> What you need to do:
Using the listing below, set down exactly the lines from the one that contains "disclosure entails. As" through the one that contains "A session begins", with no pictures.

> Input material:
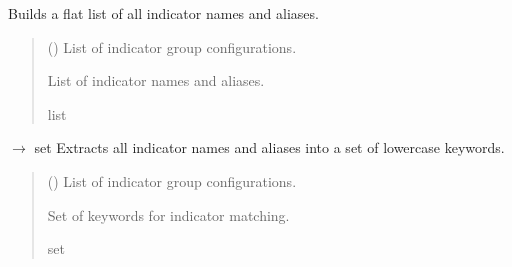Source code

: \documentclass[letterpaper,10pt,english]{sphinxmanual}
\begin{document}

\begin{fulllineitems}
\label{\detokenize{autoapi/modules/input/emissions_parser/index:modules.input.emissions_parser.build_indicator_labels}}
\pysigstartsignatures
\pysiglinewithargsret
{}
{}
{}
\pysigstopsignatures
\sphinxAtStartPar
Builds a flat list of all indicator names and aliases.
\begin{quote}\begin{description}
\sphinxAtStartPar
{} () \textendash{} List of indicator group configurations.

\sphinxAtStartPar
List of indicator names and aliases.

\sphinxAtStartPar
list

\end{description}\end{quote}

\end{fulllineitems}


\begin{fulllineitems}
\label{\detokenize{autoapi/modules/input/emissions_parser/index:modules.input.emissions_parser.extract_keywords}}
\pysigstartsignatures
\pysiglinewithargsret
{}
{}
{{ $\rightarrow$ set}}
\pysigstopsignatures
\sphinxAtStartPar
Extracts all indicator names and aliases into a set of lowercase keywords.
\begin{quote}\begin{description}
\sphinxAtStartPar
{} () \textendash{} List of indicator group configurations.

\sphinxAtStartPar
Set of keywords for indicator matching.

\sphinxAtStartPar
set

\end{description}\end{quote}

\end{fulllineitems}
\end{document}

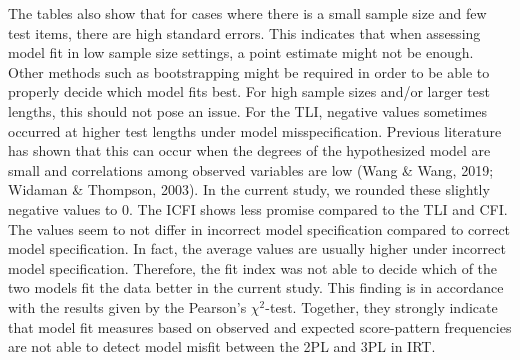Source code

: \documentclass[Royal,sageapa,times,doublespace]{sagej}
\begin{document}
\indent The tables also show that for cases where there is a small sample size and few test items, there are high standard errors. This indicates that when assessing model fit in low sample size settings, a point estimate might not be enough. Other methods such as bootstrapping might be required in order to be able to properly decide which model fits best. For high sample sizes and/or larger test lengths, this should not pose an issue. For the TLI, negative values sometimes occurred at higher test lengths under model misspecification. Previous literature has shown that this can occur when the degrees of the hypothesized model are small and correlations among observed variables are low (Wang \& Wang, 2019; Widaman \& Thompson, 2003). In the current study, we rounded these slightly negative values to 0. 
\newpage
\indent The ICFI shows less promise compared to the TLI and CFI. The values seem to not differ in incorrect model specification compared to correct model specification. In fact, the average values are usually higher under incorrect model specification. Therefore, the fit index was not able to decide which of the two models fit the data better in the current study. This finding is in accordance with the results given by the Pearson's $\chi^2$-test. Together, they strongly indicate that model fit measures based on observed and expected score-pattern frequencies are not able to detect model misfit between the 2PL and 3PL in IRT. \\
\end{document}
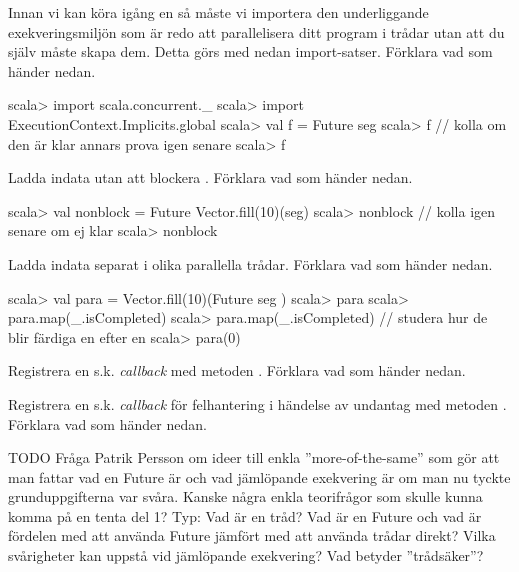 \Subtask Innan vi kan köra igång en  så måste vi importera den underliggande exekveringsmiljön som är redo att parallelisera ditt program i trådar utan att du själv måste skapa dem. Detta görs med nedan import-satser. Förklara vad som händer nedan.
\begin{REPL}
scala> import scala.concurrent._ 
scala> import ExecutionContext.Implicits.global
scala> val f = Future{ seg }
scala> f   // kolla om den är klar annars prova igen senare
scala> f
\end{REPL}

\Subtask Ladda indata utan att blockera . Förklara vad som händer nedan.
\begin{REPL}
scala> val nonblock = Future{ Vector.fill(10)(seg) }
scala> nonblock   // kolla igen senare om ej klar
scala> nonblock  
\end{REPL}

\Subtask Ladda indata separat i olika parallella trådar. Förklara vad som händer nedan.
\begin{REPL}
scala> val para = Vector.fill(10)(Future{ seg })
scala> para
scala> para.map(_.isCompleted)   
scala> para.map(_.isCompleted) // studera hur de blir färdiga en efter en
scala> para(0)
\end{REPL}

\Subtask Registrera en s.k. \emph{callback} med metoden . Förklara vad som händer nedan.


\Subtask Registrera en s.k. \emph{callback} för felhantering i händelse av undantag med metoden . Förklara vad som händer nedan.


\ExtraTasks %
  
\Task TODO  Fråga Patrik Persson om ideer till enkla ''more-of-the-same'' som gör att man fattar vad en Future är och vad jämlöpande exekvering är om man nu tyckte grunduppgifterna var svåra. Kanske några enkla teorifrågor som skulle kunna komma på en tenta del 1? Typ: Vad är en tråd? Vad är en Future och vad är fördelen med att använda Future jämfört med att använda trådar direkt? Vilka svårigheter kan uppstå vid jämlöpande exekvering? Vad betyder ''trådsäker''? %

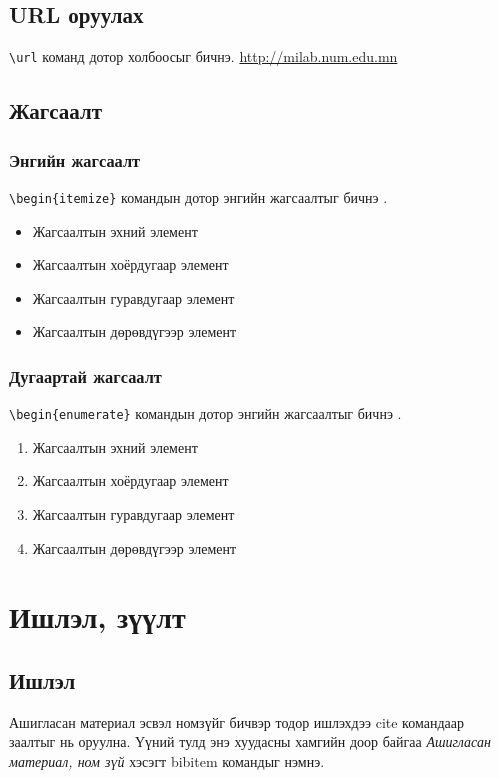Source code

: \documentclass[12pt,A4]{report}
\begin{document}
\section{URL оруулах}
\texttt{\textbackslash url} команд дотор холбоосыг бичнэ. \url{http://milab.num.edu.mn}


\section{Жагсаалт}
\subsection{Энгийн жагсаалт}
\texttt{\textbackslash begin\{itemize\}} командын дотор энгийн жагсаалтыг бичнэ \cite{list}. 
\begin{itemize}
	\item Жагсаалтын эхний элемент
	\item Жагсаалтын хоёрдугаар элемент
	\item Жагсаалтын гуравдугаар элемент
	\item Жагсаалтын дөрөвдүгээр элемент
\end{itemize} 

\subsection{Дугаартай жагсаалт}
\texttt{\textbackslash begin\{enumerate\}} командын дотор энгийн жагсаалтыг бичнэ \cite{list}. 
\begin{enumerate}
	\item Жагсаалтын эхний элемент
	\item Жагсаалтын хоёрдугаар элемент
	\item Жагсаалтын гуравдугаар элемент
	\item Жагсаалтын дөрөвдүгээр элемент
\end{enumerate} 


\chapter{Ишлэл, зүүлт}
\section{Ишлэл}
Ашигласан материал эсвэл номзүйг бичвэр тодор ишлэхдээ cite командаар заалтыг нь оруулна. 
Үүний тулд энэ хуудасны хамгийн доор байгаа \textit{Ашигласан материал, ном зүй} хэсэгт 
bibitem командыг нэмнэ. \\
\end{document}
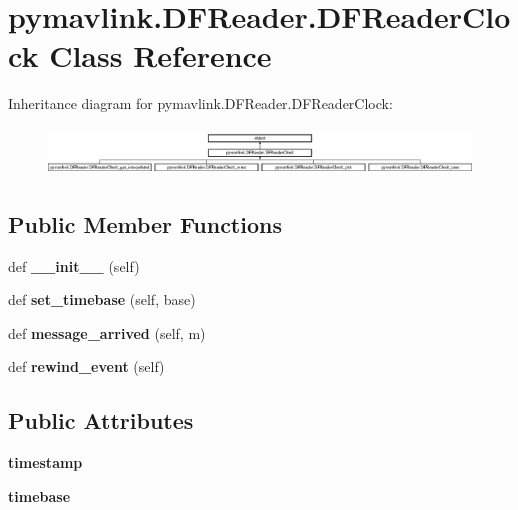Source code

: \hypertarget{classpymavlink_1_1DFReader_1_1DFReaderClock}{}\section{pymavlink.\+D\+F\+Reader.\+D\+F\+Reader\+Clock Class Reference}
\label{classpymavlink_1_1DFReader_1_1DFReaderClock}
Inheritance diagram for pymavlink.\+D\+F\+Reader.\+D\+F\+Reader\+Clock\+:\begin{figure}[H]
\begin{center}
\leavevmode
\includegraphics[height=1.265060cm]{classpymavlink_1_1DFReader_1_1DFReaderClock}
\end{center}
\end{figure}
\subsection*{Public Member Functions}
\begin{DoxyCompactItemize}
\item 
\mbox{\label{classpymavlink_1_1DFReader_1_1DFReaderClock_a99d4363951b5ef9866cbd021ca4dd80f}} 
def {\bfseries \+\_\+\+\_\+init\+\_\+\+\_\+} (self)
\item 
\mbox{\label{classpymavlink_1_1DFReader_1_1DFReaderClock_a1f73678a08c32835bec25551701527e4}} 
def {\bfseries set\+\_\+timebase} (self, base)
\item 
\mbox{\label{classpymavlink_1_1DFReader_1_1DFReaderClock_a49037f269d69afa423bc7c4a5e1983ba}} 
def {\bfseries message\+\_\+arrived} (self, m)
\item 
\mbox{\label{classpymavlink_1_1DFReader_1_1DFReaderClock_a8216097142372761ae67e0ffd8ab5e69}} 
def {\bfseries rewind\+\_\+event} (self)
\end{DoxyCompactItemize}
\subsection*{Public Attributes}
\begin{DoxyCompactItemize}
\item 
\mbox{\label{classpymavlink_1_1DFReader_1_1DFReaderClock_abb110022a8a9204b253bd884ac9a5e13}} 
{\bfseries timestamp}
\item 
\mbox{\label{classpymavlink_1_1DFReader_1_1DFReaderClock_a883d452615664051a5dd91788a21ee03}} 
{\bfseries timebase}
\end{DoxyCompactItemize}


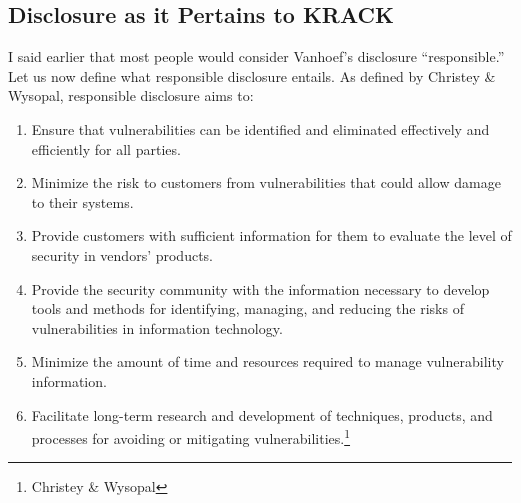 \documentclass[12pt]{article}
\begin{document}
\begin{doublespace}
\section*{Disclosure as it Pertains to KRACK}
I said earlier that most people would consider Vanhoef's disclosure
``responsible.'' Let us now define what responsible disclosure entails. As
defined by Christey \& Wysopal, responsible disclosure aims to:
\end{doublespace}
\begin{enumerate}
  \item Ensure that vulnerabilities can be identified and eliminated
    effectively and efficiently for all parties.
  \item Minimize the risk to customers from vulnerabilities that could
   allow damage to their systems.
  \item Provide customers with sufficient information for them to evaluate
   the level of security in vendors' products.
  \item Provide the security community with the information necessary to
   develop tools and methods for identifying, managing, and reducing the
   risks of vulnerabilities in information technology.
  \item Minimize the amount of time and resources required to manage
   vulnerability information.
  \item Facilitate long-term research and development of techniques,
   products, and processes for avoiding or mitigating vulnerabilities.\footnote{Christey \& Wysopal}
\end{enumerate}
\end{document}
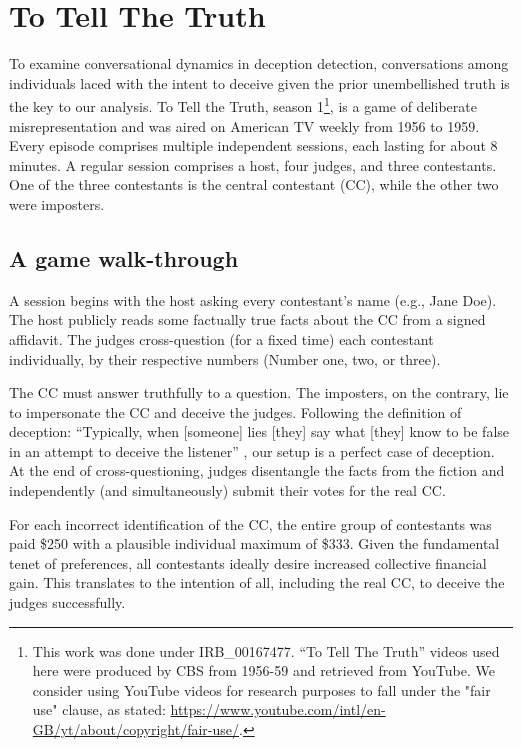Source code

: \section{To Tell The Truth}
To examine conversational dynamics in deception detection, conversations among individuals laced with the intent to deceive given the prior unembellished truth is the key to our analysis. To Tell the Truth, season 1\footnote{This work was done under IRB\_00167477. ``To Tell The Truth'' videos used here were produced by CBS from 1956-59 and retrieved from YouTube. We consider using YouTube videos for research purposes to fall under the "fair use" clause, as stated: \url{https://www.youtube.com/intl/en-GB/yt/about/copyright/fair-use/}.}, is a game of deliberate misrepresentation and was aired on American TV weekly from 1956 to 1959. Every episode comprises multiple independent sessions, each lasting for about 8 minutes. A regular session comprises a host, four judges, and three contestants. One of the three contestants is the central contestant (CC), while the other two were imposters. 

\subsection{A game walk-through}
A session begins with the host asking every contestant's name (e.g., Jane Doe). The host publicly reads some factually true facts about the CC from a signed affidavit. The judges cross-question (for a fixed time) each contestant individually, by their respective numbers (Number one, two, or three).

The CC must answer truthfully to a question. The imposters, on the contrary, lie to impersonate the CC and deceive the judges. Following the definition of deception: ``Typically, when [someone] lies [they] say what [they] know to be false in an attempt to deceive the listener'' \cite{siegler1966lying}, our setup is a perfect case of deception. At the end of cross-questioning, judges disentangle the facts from the fiction and independently (and simultaneously) submit their votes for the real CC.

For each incorrect identification of the CC, the entire group of contestants was paid \$250 with a plausible individual maximum of \$333. Given the fundamental tenet of preferences, all contestants ideally desire increased collective financial gain. This translates to the intention of all, including the real CC, to deceive the judges successfully.

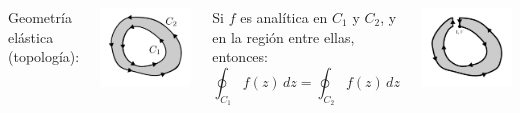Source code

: \documentclass[9pt, aspectratio=169]{beamer}
\begin{document}
\begin{frame}
 \begin{columns}[t]
    \cx
    Geometría elástica (topología):
  \begin{center}
      \includegraphics[scale=0.45]{figs/fig-04.pdf}
  \end{center}

  Si $f$ es analítica en $C_1$ y $C_2$, y en la región entre ellas, entonces:
  \[ \oint_{C_1} f(z) \, dz = \oint_{C_2} f(z) \, dz \]
  \begin{center}
      \includegraphics[scale=0.45]{figs/fig-04b.pdf}
  \end{center}


\end{columns}
\end{frame}
\end{document}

> Output for this exercise:
``responsible.'' Let us now define what responsible disclosure entails. As
defined by Christey \& Wysopal, responsible disclosure aims to:
\end{doublespace}
\begin{enumerate}
  \item Ensure that vulnerabilities can be identified and eliminated
    effectively and efficiently for all parties.
  \item Minimize the risk to customers from vulnerabilities that could
   allow damage to their systems.
  \item Provide customers with sufficient information for them to evaluate
   the level of security in vendors' products.
  \item Provide the security community with the information necessary to
   develop tools and methods for identifying, managing, and reducing the
   risks of vulnerabilities in information technology.
  \item Minimize the amount of time and resources required to manage
   vulnerability information.
  \item Facilitate long-term research and development of techniques,
   products, and processes for avoiding or mitigating vulnerabilities.\footnote{Christey \& Wysopal}
\end{enumerate}
\end{document}
Source code

: \section{To Tell The Truth}
To examine conversational dynamics in deception detection, conversations among individuals laced with the intent to deceive given the prior unembellished truth is the key to our analysis. To Tell the Truth, season 1\footnote{This work was done under IRB\_00167477. ``To Tell The Truth'' videos used here were produced by CBS from 1956-59 and retrieved from YouTube. We consider using YouTube videos for research purposes to fall under the "fair use" clause, as stated: \url{https://www.youtube.com/intl/en-GB/yt/about/copyright/fair-use/}.}, is a game of deliberate misrepresentation and was aired on American TV weekly from 1956 to 1959. Every episode comprises multiple independent sessions, each lasting for about 8 minutes. A regular session comprises a host, four judges, and three contestants. One of the three contestants is the central contestant (CC), while the other two were imposters. 

\subsection{A game walk-through}
A session begins with the host asking every contestant's name (e.g., Jane Doe). The host publicly reads some factually true facts about the CC from a signed affidavit. The judges cross-question (for a fixed time) each contestant individually, by their respective numbers (Number one, two, or three).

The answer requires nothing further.